Le brome est tout comme le chlore un oxydant. Dans l’eau, c’est l’acide hypobromeux qui agit comme désinfectant et qui se forme également en fonction de la valeur du pH. Moins utilisé, il nécessite le même appareillage que pour le chlore et se mesure également par la méthode DPD. Le brome est un bon oxydant, qu’il faut injecter de manière continue car son effet est de courte durée et, qui est utilisée dans les spas (températures plus élevées).

• L’électrolyse.

Ce procédé repose sur l’électrolyse d’eau salée qui sépare le sel en sodium et en chlore. Le chlore dans l’eau produit de l’acide hypochloreux qui est le désinfectant. Il est très indiqué d’associer cet équipement à un régulateur. On ajoute d’abord environ de 3 g à 6 g de sel par litre d’eau qui passe sur la cellule de l’électrolyseur : le sel est alors transformé en hypochlorite. Le sel se mesure par bandelette test.

Attention, avec ce procédé, vérifiez la compatibilité des équipements : arbres de pompes en inox (austénitique, le meilleur utilisé en marine), réchauffeurs… D’une manière générale éviter l’inox avec ce procédé car il sera rapidement corrodé. L’électrolyse est un système pratique mais dont le rendement baisse sous la température de +/- 15°C : il faut prévoir également le remplacement de la cellule (tous les 3 ans minimum, mais cela est variable).

• L’hydrolyse.

Comme je l’ai indiqué, cette méthode va sûrement connaître un essor important : il s’agit d’un procédé simple qui procure de nombreux avantages. Voici, en résumé, le principe de fonctionnement.

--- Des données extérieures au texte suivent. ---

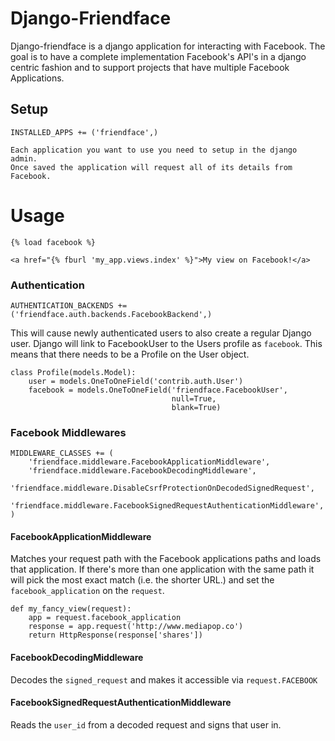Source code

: # Django-Friendface

Django-friendface is a django application for interacting with Facebook. The
goal is to have a complete implementation Facebook's API's in a django centric
fashion and to support projects that have multiple Facebook Applications.

## Setup

    INSTALLED_APPS += ('friendface',)

    Each application you want to use you need to setup in the django admin.
    Once saved the application will request all of its details from Facebook.

# Usage

    {% load facebook %}

    <a href="{% fburl 'my_app.views.index' %}">My view on Facebook!</a>

### Authentication

    AUTHENTICATION_BACKENDS += ('friendface.auth.backends.FacebookBackend',)

This will cause newly authenticated users to also create a regular Django user.
Django will link to FacebookUser to the Users profile as `facebook`. This means
that there needs to be a Profile on the User object.

    class Profile(models.Model):
        user = models.OneToOneField('contrib.auth.User')
        facebook = models.OneToOneField('friendface.FacebookUser',
                                        null=True,
                                        blank=True)


### Facebook Middlewares

    MIDDLEWARE_CLASSES += (
        'friendface.middleware.FacebookApplicationMiddleware',
        'friendface.middleware.FacebookDecodingMiddleware',
        'friendface.middleware.DisableCsrfProtectionOnDecodedSignedRequest',
        'friendface.middleware.FacebookSignedRequestAuthenticationMiddleware',
    )

#### FacebookApplicationMiddleware

Matches your request path with the Facebook
applications paths and loads that application. If there's more than one
application with the same path it will pick the most exact match (i.e. the
shorter URL.) and set the `facebook_application` on the `request`.

    def my_fancy_view(request):
        app = request.facebook_application
        response = app.request('http://www.mediapop.co')
        return HttpResponse(response['shares'])

#### FacebookDecodingMiddleware

Decodes the `signed_request` and makes it accessible via `request.FACEBOOK`

#### FacebookSignedRequestAuthenticationMiddleware

Reads the `user_id` from a decoded request and signs that user in.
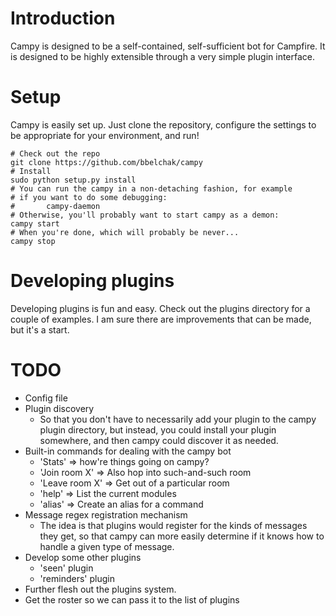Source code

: Introduction
==================

Campy is designed to be a self-contained, self-sufficient bot for Campfire.
It is designed to be highly extensible through a very simple plugin interface.

Setup
==================

Campy is easily set up. Just clone the repository, configure the settings to be
appropriate for your environment, and run!

	# Check out the repo
	git clone https://github.com/bbelchak/campy
	# Install
	sudo python setup.py install
	# You can run the campy in a non-detaching fashion, for example
	# if you want to do some debugging:
	#		campy-daemon
	# Otherwise, you'll probably want to start campy as a demon:
	campy start
	# When you're done, which will probably be never...
	campy stop

Developing plugins
==================

Developing plugins is fun and easy. Check out the plugins directory for a couple
of examples. I am sure there are improvements that can be made, but it's a start.

TODO
===================

* Config file
* Plugin discovery
	* So that you don't have to necessarily add your plugin to the campy plugin
	directory, but instead, you could install your plugin somewhere, and then
	campy could discover it as needed.
* Built-in commands for dealing with the campy bot
	* 'Stats' => how're things going on campy?
	* 'Join room X' => Also hop into such-and-such room
	* 'Leave room X' => Get out of a particular room
	* 'help' => List the current modules
	* 'alias' => Create an alias for a command
* Message regex registration mechanism
	* The idea is that plugins would register for the kinds of messages they get,
	so that campy can more easily determine if it knows how to handle a given type
	of message.
* Develop some other plugins
	* 'seen' plugin
	* 'reminders' plugin
* Further flesh out the plugins system.
* Get the roster so we can pass it to the list of plugins
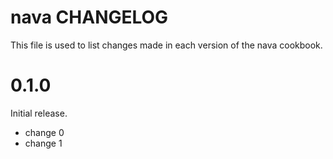 # nava CHANGELOG

This file is used to list changes made in each version of the nava cookbook.

# 0.1.0

Initial release.

- change 0
- change 1

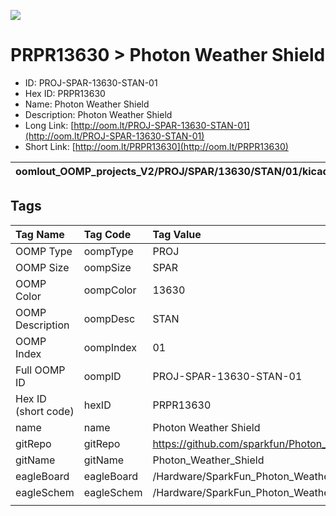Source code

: 


  
![][im]
# PRPR13630 > Photon Weather Shield

- ID: PROJ-SPAR-13630-STAN-01
- Hex ID: PRPR13630
- Name: Photon Weather Shield
- Description: Photon Weather Shield
- Long Link: [http://oom.lt/PROJ-SPAR-13630-STAN-01](http://oom.lt/PROJ-SPAR-13630-STAN-01)
- Short Link: [http://oom.lt/PRPR13630](http://oom.lt/PRPR13630)
  

|oomlout_OOMP_projects_V2/PROJ/SPAR/13630/STAN/01/kicadPcb3dFront.png|oomlout_OOMP_projects_V2/PROJ/SPAR/13630/STAN/01/kicadPcb3dBack.png|oomlout_OOMP_projects_V2/PROJ/SPAR/13630/STAN/01/kicadPcb3d.png||
| :---: | :---: | :---: | :---: |

## Tags
  

|Tag Name|Tag Code|Tag Value|
| :--- | :--- | :--- |
|OOMP Type|oompType|PROJ|
|OOMP Size|oompSize|SPAR|
|OOMP Color|oompColor|13630|
|OOMP Description|oompDesc|STAN|
|OOMP Index|oompIndex|01|
|Full OOMP ID|oompID|PROJ-SPAR-13630-STAN-01|
|Hex ID (short code)|hexID|PRPR13630|
|name|name|Photon Weather Shield|
|gitRepo|gitRepo|https://github.com/sparkfun/Photon_Weather_Shield|
|gitName|gitName|Photon_Weather_Shield|
|eagleBoard|eagleBoard|/Hardware/SparkFun_Photon_Weather_Shield.brd|
|eagleSchem|eagleSchem|/Hardware/SparkFun_Photon_Weather_Shield.sch|
||||



[im]: PROJ/SPAR/13630/STAN/01/kicadPcb3d_450.png
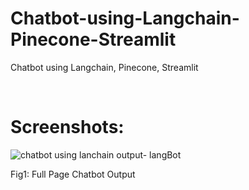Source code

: # Chatbot-using-Langchain-Pinecone-Streamlit
Chatbot using Langchain, Pinecone, Streamlit

</br>

<h1>Screenshots:</h1>

![chatbot using lanchain output- langBot](https://github.com/user-attachments/assets/68cad26e-9235-44ed-9b73-af07838cba3c)
<p>Fig1: Full Page Chatbot Output</p>
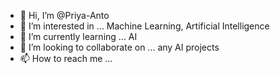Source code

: - 👋 Hi, I’m @Priya-Anto
- 👀 I’m interested in ... Machine Learning, Artificial Intelligence
- 🌱 I’m currently learning ... AI
- 💞️ I’m looking to collaborate on ... any AI projects
- 📫 How to reach me ... 
<!---
Priya-Anto/Priya-Anto is a ✨ special ✨ repository because its `README.md` (this file) appears on your GitHub profile.
You can click the Preview link to take a look at your changes.
--->
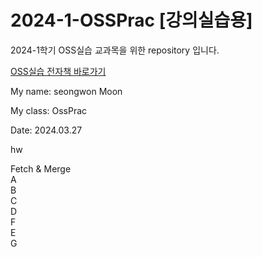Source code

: # 2024-1-OSSPrac [강의실습용]
2024-1학기 OSS실습 교과목을 위한 repository 입니다.

[OSS실습 전자책 바로가기](https://wikidocs.net/book/13835)

My name: seongwon Moon

My class: OssPrac

Date: 2024.03.27

hw

Fetch & Merge  
A  
B  
C  
D  
F  
E  
G  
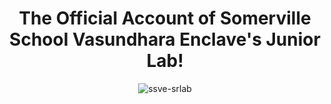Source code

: <h1 align="center">The Official Account of Somerville School Vasundhara Enclave's Junior Lab!</h1>
<p align="center"> <img src="https://komarev.com/ghpvc/?username=ssve-srlab&label=Profile%20views&color=0e75b6&style=flat" alt="ssve-srlab" /> </p>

L’hydrolyse consiste à briser la molécule d’eau pour obtenir des ions comme les radicaux d’hydroxyles ou comme le peroxyde d’hydrogène. Les radicaux d’hydroxyles possèdent un haut pouvoir oxydant et seul le fluor serait plus efficace. Pour obtenir ces ions, on applique une tension à deux électrodes de titane : l’eau subit des modifications chimiques, ce qui produit les radicaux d’hydroxyles qui oxydent les pathogènes. Seule condition, le pH doit se situer entre 7.0 et 7.2 car les ions hydroxyles ne sont efficaces que dans cette plage. Ce module est disposé sur le circuit de filtration, après le filtre, sur le refoulement.

Cependant, l’hydrolyse n’agit pas sur les algues c’est pourquoi il faut lui joindre un ionisateur. Ce dispositif consiste également à envoyer un courant sur deux électrodes qui, cette fois, sont en cuivre (un autre procédé comprend 1 électrode cuivre et 1 électrode argent). Mises sous tensions, les électrodes libèrent dans l’eau des ions de cuivres qui agissent comme: algicide, fongicide et bactéricide. Aussi, les ions cuivre produisent une floculation ; en installant l’ionisateur avant le filtre à sable, les impuretés vont s’agglomérer et la filtration devient ainsi très efficace. L’eau est cristalline, sans goût et sans irritations. Les ions de cuivre ont un effet rémanent durant un mois et il n’est donc pas utile d’utiliser l’ionisateur tous les jours.

Tout comme l’hydrolyse, l’ionisation est opérée à un pH compris entre 7.0 et 7.2. Sans cela, l’efficacité décroît, les ions métalliques précipitent en colorant l’eau ou/et les parois de la piscine. De même, à pH élevé, les ions cuivre corrodent les parties métalliques de l’installation c’est pourquoi un régulateur de pH est requis. Pour information, le taux de cuivre mesurable avec cette méthode est de l’ordre de 0.2 à 0.4 ppm alors que le taux maximal autorisé est de 2 ppm (directive européenne - eau potable). Enfin, cette technique est recommandée dans de nombreux pays pour le traitement de l’eau potable.

• L’ozone.

L’ozone est un gaz instable, inoffensif à faible dose et qui devient toxique lorsque l’air en contient 0.2 mg /m³. C’est un puissant oxydant qui est produit par un ozoneur. L’ozone O³ est obtenu en brisant les molécules d’oxygène (ou de l’air) par des décharges électriques (haute tension/effet Corona).
Dans ce processus, l’air ou l’oxygène doivent être parfaitement secs. D’autres appareils produisent de l’ozone par lampe UV (qui n’ont rien à voir avec la désinfection par UV décrite au point suivant ! ne pas confondre).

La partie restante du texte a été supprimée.